TASK PROMPT> Please output the records below word for word and omit the pictures.

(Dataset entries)
------

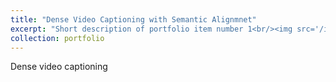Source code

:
 ```yaml
---
title: "Dense Video Captioning with Semantic Alignmnet"
excerpt: "Short description of portfolio item number 1<br/><img src='/images/500x300.png'>"
collection: portfolio
---
```


Dense video captioning
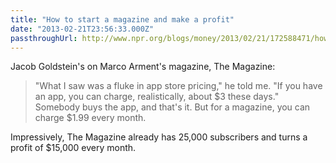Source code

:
 ```yaml
---
title: "How to start a magazine and make a profit"
date: "2013-02-21T23:56:33.000Z"
passthroughUrl: http://www.npr.org/blogs/money/2013/02/21/172588471/how-to-start-a-magazine-and-make-a-profit
---
```


Jacob Goldstein's on Marco Arment's magazine, The Magazine:

> "What I saw was a fluke in app store pricing," he told me. "If you have an app, you can charge, realistically, about $3 these days." Somebody buys the app, and that's it. But for a magazine, you can charge $1.99 every month.

Impressively, The Magazine already has 25,000 subscribers and turns a profit of $15,000 every month.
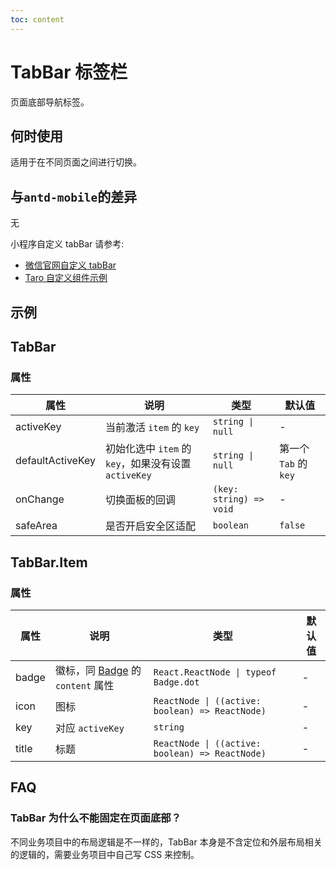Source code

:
 ```yaml
---
toc: content
---
```


# TabBar 标签栏

页面底部导航标签。

## 何时使用

适用于在不同页面之间进行切换。

## 与`antd-mobile`的差异

无

小程序自定义 tabBar 请参考:

- [微信官网自定义 tabBar](https://developers.weixin.qq.com/miniprogram/dev/framework/ability/custom-tabbar.html)
- [Taro 自定义组件示例](https://docs.taro.zone/docs/custom-tabbar)

## 示例

<code src="./demos/demo1.tsx"></code>

<code src="./demos/demo2.tsx"></code>

## TabBar

### 属性

| 属性             | 说明                                                 | 类型                    | 默认值                |
| ---------------- | ---------------------------------------------------- | ----------------------- | --------------------- |
| activeKey        | 当前激活 `item` 的 `key`                             | `string \| null`        | -                     |
| defaultActiveKey | 初始化选中 `item` 的 `key`，如果没有设置 `activeKey` | `string \| null`        | 第一个 `Tab` 的 `key` |
| onChange         | 切换面板的回调                                       | `(key: string) => void` | -                     |
| safeArea         | 是否开启安全区适配                                   | `boolean`               | `false`               |

## TabBar.Item

### 属性

| 属性  | 说明                                                     | 类型                                            | 默认值 |
| ----- | -------------------------------------------------------- | ----------------------------------------------- | ------ |
| badge | 徽标，同 [Badge](/zh/components/badge) 的 `content` 属性 | `React.ReactNode \| typeof Badge.dot`           | -      |
| icon  | 图标                                                     | `ReactNode \| ((active: boolean) => ReactNode)` | -      |
| key   | 对应 `activeKey`                                         | `string`                                        | -      |
| title | 标题                                                     | `ReactNode \| ((active: boolean) => ReactNode)` | -      |

## FAQ

### TabBar 为什么不能固定在页面底部？

不同业务项目中的布局逻辑是不一样的，TabBar 本身是不含定位和外层布局相关的逻辑的，需要业务项目中自己写 CSS 来控制。
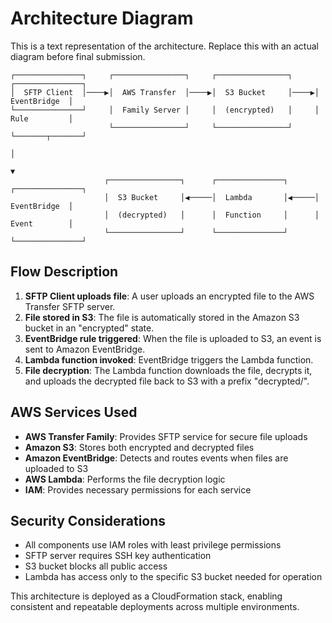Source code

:# Architecture Diagram

This is a text representation of the architecture. Replace this with an actual diagram before final submission.

```
┌───────────────┐     ┌────────────────┐     ┌────────────────┐     ┌───────────────┐
│  SFTP Client  │────▶│  AWS Transfer  │────▶│  S3 Bucket     │────▶│  EventBridge  │
└───────────────┘     │  Family Server │     │  (encrypted)   │     │  Rule         │
                      └────────────────┘     └────────────────┘     └───────┬───────┘
                                                                            │
                                                                            ▼
                     ┌────────────────┐      ┌───────────────┐      ┌───────────────┐
                     │  S3 Bucket     │◀─────│  Lambda       │◀─────│  EventBridge  │
                     │  (decrypted)   │      │  Function     │      │  Event        │
                     └────────────────┘      └───────────────┘      └───────────────┘
```

## Flow Description

1. **SFTP Client uploads file**: A user uploads an encrypted file to the AWS Transfer SFTP server.
2. **File stored in S3**: The file is automatically stored in the Amazon S3 bucket in an "encrypted" state.
3. **EventBridge rule triggered**: When the file is uploaded to S3, an event is sent to Amazon EventBridge.
4. **Lambda function invoked**: EventBridge triggers the Lambda function.
5. **File decryption**: The Lambda function downloads the file, decrypts it, and uploads the decrypted file back to S3 with a prefix "decrypted/".

## AWS Services Used

- **AWS Transfer Family**: Provides SFTP service for secure file uploads
- **Amazon S3**: Stores both encrypted and decrypted files
- **Amazon EventBridge**: Detects and routes events when files are uploaded to S3
- **AWS Lambda**: Performs the file decryption logic
- **IAM**: Provides necessary permissions for each service

## Security Considerations

- All components use IAM roles with least privilege permissions
- SFTP server requires SSH key authentication
- S3 bucket blocks all public access
- Lambda has access only to the specific S3 bucket needed for operation

This architecture is deployed as a CloudFormation stack, enabling consistent and repeatable deployments across multiple environments. 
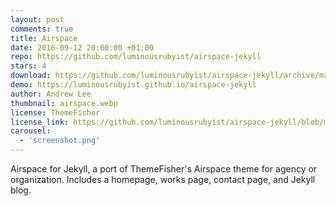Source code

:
 ```yaml
---
layout: post
comments: true
title: Airspace
date: 2016-09-12 20:00:00 +01:00
repo: https://github.com/luminousrubyist/airspace-jekyll
stars: 4
download: https://github.com/luminousrubyist/airspace-jekyll/archive/master.zip
demo: https://luminousrubyist.github.io/airspace-jekyll
author: Andrew Lee
thumbnail: airspace.webp
license: ThemeFisher
license_link: https://github.com/luminousrubyist/airspace-jekyll/blob/master/LICENSE.md
carousel:
  - 'screenshot.png'
---
```


Airspace for Jekyll, a port of ThemeFisher's Airspace theme for agency or organization.
Includes a homepage, works page, contact page, and Jekyll blog.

------

TASK RESULT>
Source code

:
 ```yaml
---
title: "Dense Video Captioning with Semantic Alignmnet"
excerpt: "Short description of portfolio item number 1<br/><img src='/images/500x300.png'>"
collection: portfolio
---
```


Dense video captioning
Source code

:
 ```yaml
---
title: "How to start a magazine and make a profit"
date: "2013-02-21T23:56:33.000Z"
passthroughUrl: http://www.npr.org/blogs/money/2013/02/21/172588471/how-to-start-a-magazine-and-make-a-profit
---
```


Jacob Goldstein's on Marco Arment's magazine, The Magazine:

> "What I saw was a fluke in app store pricing," he told me. "If you have an app, you can charge, realistically, about $3 these days." Somebody buys the app, and that's it. But for a magazine, you can charge $1.99 every month.

Impressively, The Magazine already has 25,000 subscribers and turns a profit of $15,000 every month.
Source code

:
 ```yaml
---
toc: content
---
```


# TabBar 标签栏

页面底部导航标签。

## 何时使用

适用于在不同页面之间进行切换。

## 与`antd-mobile`的差异

无

小程序自定义 tabBar 请参考:

- [微信官网自定义 tabBar](https://developers.weixin.qq.com/miniprogram/dev/framework/ability/custom-tabbar.html)
- [Taro 自定义组件示例](https://docs.taro.zone/docs/custom-tabbar)

## 示例

<code src="./demos/demo1.tsx"></code>

<code src="./demos/demo2.tsx"></code>

## TabBar

### 属性

| 属性             | 说明                                                 | 类型                    | 默认值                |
| ---------------- | ---------------------------------------------------- | ----------------------- | --------------------- |
| activeKey        | 当前激活 `item` 的 `key`                             | `string \| null`        | -                     |
| defaultActiveKey | 初始化选中 `item` 的 `key`，如果没有设置 `activeKey` | `string \| null`        | 第一个 `Tab` 的 `key` |
| onChange         | 切换面板的回调                                       | `(key: string) => void` | -                     |
| safeArea         | 是否开启安全区适配                                   | `boolean`               | `false`               |

## TabBar.Item

### 属性

| 属性  | 说明                                                     | 类型                                            | 默认值 |
| ----- | -------------------------------------------------------- | ----------------------------------------------- | ------ |
| badge | 徽标，同 [Badge](/zh/components/badge) 的 `content` 属性 | `React.ReactNode \| typeof Badge.dot`           | -      |
| icon  | 图标                                                     | `ReactNode \| ((active: boolean) => ReactNode)` | -      |
| key   | 对应 `activeKey`                                         | `string`                                        | -      |
| title | 标题                                                     | `ReactNode \| ((active: boolean) => ReactNode)` | -      |

## FAQ

### TabBar 为什么不能固定在页面底部？

不同业务项目中的布局逻辑是不一样的，TabBar 本身是不含定位和外层布局相关的逻辑的，需要业务项目中自己写 CSS 来控制。
Source code

:# Architecture Diagram

This is a text representation of the architecture. Replace this with an actual diagram before final submission.

```
┌───────────────┐     ┌────────────────┐     ┌────────────────┐     ┌───────────────┐
│  SFTP Client  │────▶│  AWS Transfer  │────▶│  S3 Bucket     │────▶│  EventBridge  │
└───────────────┘     │  Family Server │     │  (encrypted)   │     │  Rule         │
                      └────────────────┘     └────────────────┘     └───────┬───────┘
                                                                            │
                                                                            ▼
                     ┌────────────────┐      ┌───────────────┐      ┌───────────────┐
                     │  S3 Bucket     │◀─────│  Lambda       │◀─────│  EventBridge  │
                     │  (decrypted)   │      │  Function     │      │  Event        │
                     └────────────────┘      └───────────────┘      └───────────────┘
```

## Flow Description

1. **SFTP Client uploads file**: A user uploads an encrypted file to the AWS Transfer SFTP server.
2. **File stored in S3**: The file is automatically stored in the Amazon S3 bucket in an "encrypted" state.
3. **EventBridge rule triggered**: When the file is uploaded to S3, an event is sent to Amazon EventBridge.
4. **Lambda function invoked**: EventBridge triggers the Lambda function.
5. **File decryption**: The Lambda function downloads the file, decrypts it, and uploads the decrypted file back to S3 with a prefix "decrypted/".

## AWS Services Used

- **AWS Transfer Family**: Provides SFTP service for secure file uploads
- **Amazon S3**: Stores both encrypted and decrypted files
- **Amazon EventBridge**: Detects and routes events when files are uploaded to S3
- **AWS Lambda**: Performs the file decryption logic
- **IAM**: Provides necessary permissions for each service

## Security Considerations

- All components use IAM roles with least privilege permissions
- SFTP server requires SSH key authentication
- S3 bucket blocks all public access
- Lambda has access only to the specific S3 bucket needed for operation

This architecture is deployed as a CloudFormation stack, enabling consistent and repeatable deployments across multiple environments. 
Source code

:
 ```yaml
---
layout: post
comments: true
title: Airspace
date: 2016-09-12 20:00:00 +01:00
repo: https://github.com/luminousrubyist/airspace-jekyll
stars: 4
download: https://github.com/luminousrubyist/airspace-jekyll/archive/master.zip
demo: https://luminousrubyist.github.io/airspace-jekyll
author: Andrew Lee
thumbnail: airspace.webp
license: ThemeFisher
license_link: https://github.com/luminousrubyist/airspace-jekyll/blob/master/LICENSE.md
carousel:
  - 'screenshot.png'
---
```


Airspace for Jekyll, a port of ThemeFisher's Airspace theme for agency or organization.
Includes a homepage, works page, contact page, and Jekyll blog.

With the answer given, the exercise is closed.